The part I like best is when I’ve been working on a painting for months and then one day I’ll come into the studio and realize that it’s time. A voice in my head says, “Just let it go.” Not in the sense of “it’s done” but rather “it needs to be destroyed.” That’s when I can start throwing paint on it. That’s when I bring out my belt sander. Feeling and roughness are the way I work. I’m not a gentle painter. I wish I was, but it doesn’t feel right when I try.

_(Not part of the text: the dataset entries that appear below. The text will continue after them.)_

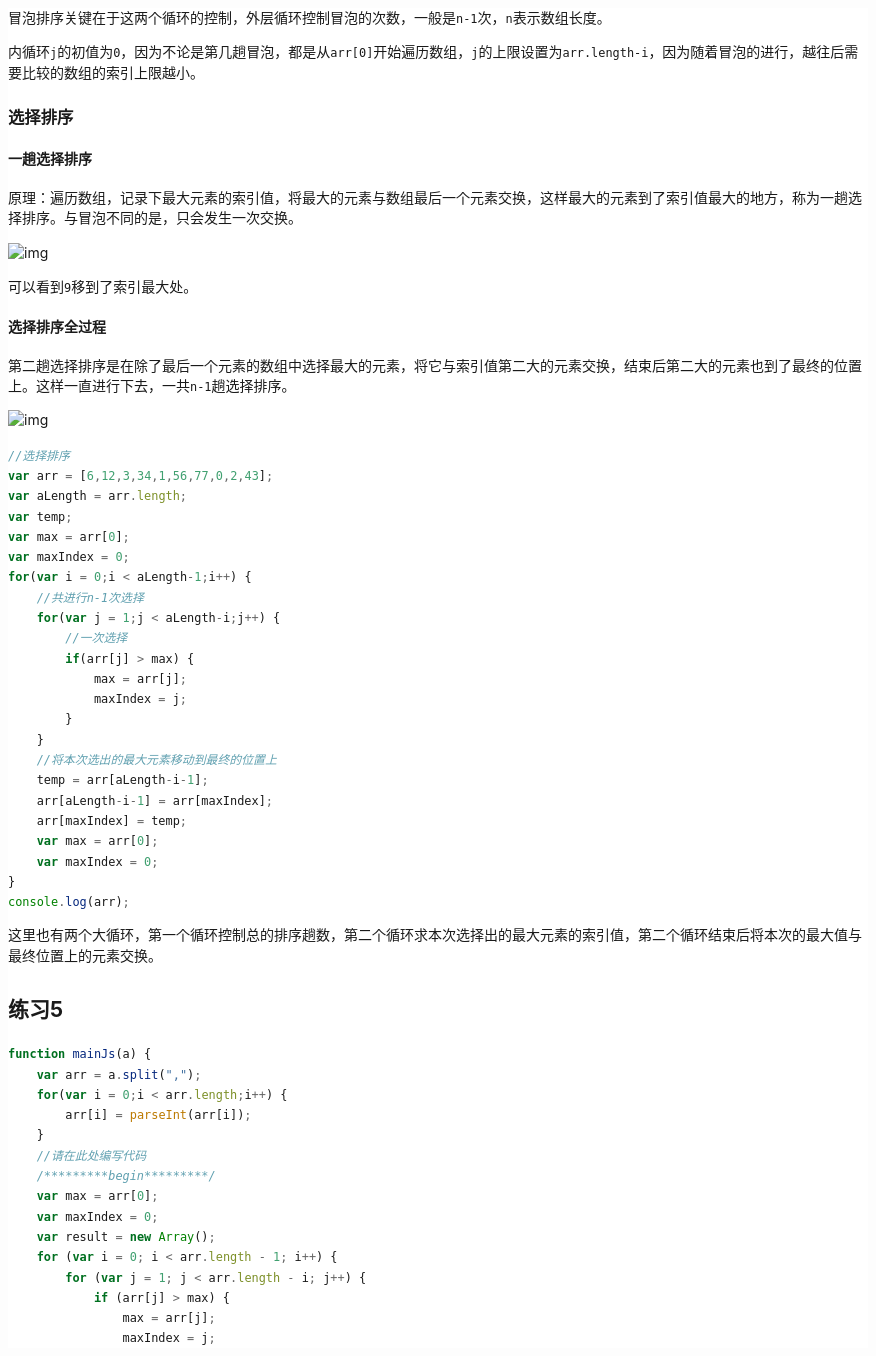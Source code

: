 冒泡排序关键在于这两个循环的控制，外层循环控制冒泡的次数，一般是`n-1`次，`n`表示数组长度。

内循环`j`的初值为`0`，因为不论是第几趟冒泡，都是从`arr[0]`开始遍历数组，`j`的上限设置为`arr.length-i`，因为随着冒泡的进行，越往后需要比较的数组的索引上限越小。

### 选择排序

#### 一趟选择排序

原理：遍历数组，记录下最大元素的索引值，将最大的元素与数组最后一个元素交换，这样最大的元素到了索引值最大的地方，称为一趟选择排序。与冒泡不同的是，只会发生一次交换。

   ![img](https://cdn.jsdelivr.net/gh/wholon/image@main/2022-04-06-22:07:14-189254.png)  

可以看到`9`移到了索引最大处。

#### 选择排序全过程

第二趟选择排序是在除了最后一个元素的数组中选择最大的元素，将它与索引值第二大的元素交换，结束后第二大的元素也到了最终的位置上。这样一直进行下去，一共`n-1`趟选择排序。  

   ![img](https://cdn.jsdelivr.net/gh/wholon/image@main/2022-04-06-22:07:14-189255.png)  

```js
//选择排序 
var arr = [6,12,3,34,1,56,77,0,2,43]; 
var aLength = arr.length; 
var temp; 
var max = arr[0]; 
var maxIndex = 0; 
for(var i = 0;i < aLength-1;i++) {
    //共进行n-1次选择   
    for(var j = 1;j < aLength-i;j++) {
        //一次选择     
        if(arr[j] > max) {    
            max = arr[j];      
            maxIndex = j;     
        }    
    }   
    //将本次选出的最大元素移动到最终的位置上   
    temp = arr[aLength-i-1];  
    arr[aLength-i-1] = arr[maxIndex];  
    arr[maxIndex] = temp;  
    var max = arr[0]; 
    var maxIndex = 0; 
} 
console.log(arr);  
```

这里也有两个大循环，第一个循环控制总的排序趟数，第二个循环求本次选择出的最大元素的索引值，第二个循环结束后将本次的最大值与最终位置上的元素交换。

## 练习5

```js
function mainJs(a) {
    var arr = a.split(",");
    for(var i = 0;i < arr.length;i++) {
        arr[i] = parseInt(arr[i]);
    }
    //请在此处编写代码
    /*********begin*********/
    var max = arr[0];
    var maxIndex = 0;
    var result = new Array();
    for (var i = 0; i < arr.length - 1; i++) {
        for (var j = 1; j < arr.length - i; j++) {
            if (arr[j] > max) {
                max = arr[j];
                maxIndex = j;
```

Some of my paintings have like 10 other paintings beneath them. I go back and forth between building structure and losing structure. Each painting is a cycle. I think a lot about the idea of the pentimenti, the traces of the earlier paintings that show through. That’s why I like using the sander: there’s a billion colors under here and I want to see them again. I can have a piece up in a gallery for a while—even when I’m not done with it—and then after it’s taken down, I can work on it again.


I can’t always tell when a painting is finished. It has to end on something spontaneous. It’s about holding on to that little bit of raggedness that keeps a painting alive and surprising.


I thought all this time and isolation would make me more productive. But it feels silly to make art out of this, when the world is so chaotic. I mean, the world is always chaotic, but just more so now. The only painting I’ve really enjoyed lately is doing the trim on my windows. It’s good to keep the brush moving, however that happens.